TASK ITEM: Starting at the line with "[movie reel]: movie.gif" and going on through the line with "市、区公共图书馆应当系统收集", reproduce each line in the records below exactly and nothing more.

[Opening DATASET RECORDS section]

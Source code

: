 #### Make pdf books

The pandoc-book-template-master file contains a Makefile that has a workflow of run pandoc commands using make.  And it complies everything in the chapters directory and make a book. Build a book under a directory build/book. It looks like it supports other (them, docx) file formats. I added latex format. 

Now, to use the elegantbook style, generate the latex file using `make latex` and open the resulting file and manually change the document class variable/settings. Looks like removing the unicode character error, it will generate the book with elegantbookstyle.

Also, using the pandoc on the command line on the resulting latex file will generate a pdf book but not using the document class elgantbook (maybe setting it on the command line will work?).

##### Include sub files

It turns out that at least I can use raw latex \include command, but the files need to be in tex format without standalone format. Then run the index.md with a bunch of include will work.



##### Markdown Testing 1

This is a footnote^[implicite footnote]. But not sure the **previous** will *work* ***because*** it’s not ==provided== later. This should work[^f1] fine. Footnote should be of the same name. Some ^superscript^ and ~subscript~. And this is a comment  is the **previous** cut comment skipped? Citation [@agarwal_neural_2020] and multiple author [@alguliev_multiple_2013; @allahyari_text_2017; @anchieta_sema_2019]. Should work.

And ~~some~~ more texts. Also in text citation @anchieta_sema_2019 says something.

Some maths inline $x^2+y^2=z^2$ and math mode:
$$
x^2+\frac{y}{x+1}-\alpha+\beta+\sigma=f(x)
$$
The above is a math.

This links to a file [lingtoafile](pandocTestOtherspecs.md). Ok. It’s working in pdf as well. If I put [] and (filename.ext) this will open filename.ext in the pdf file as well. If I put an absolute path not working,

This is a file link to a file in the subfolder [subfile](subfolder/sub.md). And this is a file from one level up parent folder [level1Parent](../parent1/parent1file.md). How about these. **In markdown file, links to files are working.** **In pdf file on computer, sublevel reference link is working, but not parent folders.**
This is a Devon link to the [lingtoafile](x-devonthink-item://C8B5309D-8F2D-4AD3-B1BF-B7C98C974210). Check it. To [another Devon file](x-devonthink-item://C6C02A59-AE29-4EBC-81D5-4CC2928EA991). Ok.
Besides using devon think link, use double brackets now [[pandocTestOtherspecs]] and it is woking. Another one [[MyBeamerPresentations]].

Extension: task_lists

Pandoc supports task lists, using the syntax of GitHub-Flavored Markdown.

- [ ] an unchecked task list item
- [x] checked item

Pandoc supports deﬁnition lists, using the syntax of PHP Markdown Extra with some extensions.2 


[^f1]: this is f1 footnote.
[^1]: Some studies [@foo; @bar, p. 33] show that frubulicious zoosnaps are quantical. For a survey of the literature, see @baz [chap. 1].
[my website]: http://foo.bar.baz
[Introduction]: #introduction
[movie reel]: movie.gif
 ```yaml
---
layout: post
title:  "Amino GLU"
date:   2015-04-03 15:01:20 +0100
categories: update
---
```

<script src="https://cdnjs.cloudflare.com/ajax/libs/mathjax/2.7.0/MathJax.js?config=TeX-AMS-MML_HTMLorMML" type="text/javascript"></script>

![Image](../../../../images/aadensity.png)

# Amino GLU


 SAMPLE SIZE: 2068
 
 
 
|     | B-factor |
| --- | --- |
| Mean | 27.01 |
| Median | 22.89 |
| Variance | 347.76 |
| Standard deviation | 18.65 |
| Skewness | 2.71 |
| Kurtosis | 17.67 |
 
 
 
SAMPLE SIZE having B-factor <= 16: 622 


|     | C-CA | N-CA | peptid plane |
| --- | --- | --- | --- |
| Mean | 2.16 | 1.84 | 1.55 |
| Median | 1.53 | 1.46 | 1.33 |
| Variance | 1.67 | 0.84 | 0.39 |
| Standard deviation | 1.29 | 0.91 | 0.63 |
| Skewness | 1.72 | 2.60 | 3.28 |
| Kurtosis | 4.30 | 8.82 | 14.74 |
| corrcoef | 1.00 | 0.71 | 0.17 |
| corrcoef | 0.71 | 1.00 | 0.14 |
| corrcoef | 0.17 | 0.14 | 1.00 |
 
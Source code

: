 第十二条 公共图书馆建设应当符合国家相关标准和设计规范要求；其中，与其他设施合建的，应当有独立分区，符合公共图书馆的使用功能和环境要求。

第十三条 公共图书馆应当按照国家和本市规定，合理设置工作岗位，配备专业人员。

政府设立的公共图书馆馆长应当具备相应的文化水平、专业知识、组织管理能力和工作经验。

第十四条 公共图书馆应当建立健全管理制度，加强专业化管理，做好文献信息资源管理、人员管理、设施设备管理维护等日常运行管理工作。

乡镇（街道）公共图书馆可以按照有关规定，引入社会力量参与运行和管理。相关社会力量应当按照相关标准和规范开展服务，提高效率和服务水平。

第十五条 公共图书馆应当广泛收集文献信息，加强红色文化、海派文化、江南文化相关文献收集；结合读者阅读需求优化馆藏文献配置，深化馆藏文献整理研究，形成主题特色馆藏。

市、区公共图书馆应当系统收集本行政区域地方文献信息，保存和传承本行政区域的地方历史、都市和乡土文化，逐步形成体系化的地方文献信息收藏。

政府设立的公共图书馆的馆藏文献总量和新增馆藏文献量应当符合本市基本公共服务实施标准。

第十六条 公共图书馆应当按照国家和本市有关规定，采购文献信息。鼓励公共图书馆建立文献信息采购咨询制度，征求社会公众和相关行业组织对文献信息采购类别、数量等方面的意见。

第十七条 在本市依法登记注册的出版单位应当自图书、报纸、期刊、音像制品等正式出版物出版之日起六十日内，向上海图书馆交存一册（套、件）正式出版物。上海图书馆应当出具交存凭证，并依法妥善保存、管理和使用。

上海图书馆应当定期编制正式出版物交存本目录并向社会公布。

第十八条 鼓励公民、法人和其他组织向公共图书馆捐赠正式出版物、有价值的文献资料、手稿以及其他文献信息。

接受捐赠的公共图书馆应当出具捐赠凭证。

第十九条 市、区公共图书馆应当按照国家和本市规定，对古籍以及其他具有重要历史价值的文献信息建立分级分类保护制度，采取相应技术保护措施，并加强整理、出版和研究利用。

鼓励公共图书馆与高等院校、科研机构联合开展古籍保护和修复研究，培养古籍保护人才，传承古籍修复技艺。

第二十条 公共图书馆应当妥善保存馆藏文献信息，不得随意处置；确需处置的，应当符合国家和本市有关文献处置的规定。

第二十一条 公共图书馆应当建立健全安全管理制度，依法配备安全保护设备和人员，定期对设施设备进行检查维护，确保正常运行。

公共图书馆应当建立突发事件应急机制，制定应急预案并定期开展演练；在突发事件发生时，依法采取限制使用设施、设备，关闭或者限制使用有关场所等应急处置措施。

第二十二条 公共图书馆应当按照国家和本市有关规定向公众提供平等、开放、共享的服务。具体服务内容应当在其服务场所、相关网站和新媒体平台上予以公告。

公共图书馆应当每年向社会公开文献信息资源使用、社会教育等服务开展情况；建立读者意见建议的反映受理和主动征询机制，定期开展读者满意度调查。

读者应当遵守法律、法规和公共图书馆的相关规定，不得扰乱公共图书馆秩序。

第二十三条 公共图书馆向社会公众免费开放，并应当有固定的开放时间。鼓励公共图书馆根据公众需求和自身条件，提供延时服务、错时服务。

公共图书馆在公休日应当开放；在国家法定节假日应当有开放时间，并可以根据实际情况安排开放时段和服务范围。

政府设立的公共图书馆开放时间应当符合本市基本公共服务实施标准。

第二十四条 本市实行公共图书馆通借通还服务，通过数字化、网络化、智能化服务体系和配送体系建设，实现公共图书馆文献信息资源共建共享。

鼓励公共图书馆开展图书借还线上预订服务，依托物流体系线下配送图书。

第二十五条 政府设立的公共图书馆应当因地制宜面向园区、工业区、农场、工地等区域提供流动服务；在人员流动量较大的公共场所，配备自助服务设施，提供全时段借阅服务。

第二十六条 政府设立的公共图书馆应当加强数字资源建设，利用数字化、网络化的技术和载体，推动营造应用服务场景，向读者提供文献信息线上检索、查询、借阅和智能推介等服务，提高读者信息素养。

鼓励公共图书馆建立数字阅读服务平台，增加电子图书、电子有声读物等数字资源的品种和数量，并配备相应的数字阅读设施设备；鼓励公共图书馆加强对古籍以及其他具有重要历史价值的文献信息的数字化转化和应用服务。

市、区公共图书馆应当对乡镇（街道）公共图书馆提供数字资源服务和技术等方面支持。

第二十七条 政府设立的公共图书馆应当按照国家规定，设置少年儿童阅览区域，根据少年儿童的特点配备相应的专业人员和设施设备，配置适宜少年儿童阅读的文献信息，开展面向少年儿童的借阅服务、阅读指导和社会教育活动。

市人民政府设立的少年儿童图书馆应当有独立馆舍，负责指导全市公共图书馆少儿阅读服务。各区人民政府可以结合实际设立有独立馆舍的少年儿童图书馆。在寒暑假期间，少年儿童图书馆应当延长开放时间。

[Closing DATASET RECORDS section]

RESPONSE:
[movie reel]: movie.gif
 ```yaml
---
layout: post
title:  "Amino GLU"
date:   2015-04-03 15:01:20 +0100
categories: update
---
```

<script src="https://cdnjs.cloudflare.com/ajax/libs/mathjax/2.7.0/MathJax.js?config=TeX-AMS-MML_HTMLorMML" type="text/javascript"></script>

![Image](../../../../images/aadensity.png)

# Amino GLU


 SAMPLE SIZE: 2068
 
 
 
|     | B-factor |
| --- | --- |
| Mean | 27.01 |
| Median | 22.89 |
| Variance | 347.76 |
| Standard deviation | 18.65 |
| Skewness | 2.71 |
| Kurtosis | 17.67 |
 
 
 
SAMPLE SIZE having B-factor <= 16: 622 


|     | C-CA | N-CA | peptid plane |
| --- | --- | --- | --- |
| Mean | 2.16 | 1.84 | 1.55 |
| Median | 1.53 | 1.46 | 1.33 |
| Variance | 1.67 | 0.84 | 0.39 |
| Standard deviation | 1.29 | 0.91 | 0.63 |
| Skewness | 1.72 | 2.60 | 3.28 |
| Kurtosis | 4.30 | 8.82 | 14.74 |
| corrcoef | 1.00 | 0.71 | 0.17 |
| corrcoef | 0.71 | 1.00 | 0.14 |
| corrcoef | 0.17 | 0.14 | 1.00 |
 
Source code

: 第十二条 公共图书馆建设应当符合国家相关标准和设计规范要求；其中，与其他设施合建的，应当有独立分区，符合公共图书馆的使用功能和环境要求。

第十三条 公共图书馆应当按照国家和本市规定，合理设置工作岗位，配备专业人员。

政府设立的公共图书馆馆长应当具备相应的文化水平、专业知识、组织管理能力和工作经验。

第十四条 公共图书馆应当建立健全管理制度，加强专业化管理，做好文献信息资源管理、人员管理、设施设备管理维护等日常运行管理工作。

乡镇（街道）公共图书馆可以按照有关规定，引入社会力量参与运行和管理。相关社会力量应当按照相关标准和规范开展服务，提高效率和服务水平。

第十五条 公共图书馆应当广泛收集文献信息，加强红色文化、海派文化、江南文化相关文献收集；结合读者阅读需求优化馆藏文献配置，深化馆藏文献整理研究，形成主题特色馆藏。

市、区公共图书馆应当系统收集本行政区域地方文献信息，保存和传承本行政区域的地方历史、都市和乡土文化，逐步形成体系化的地方文献信息收藏。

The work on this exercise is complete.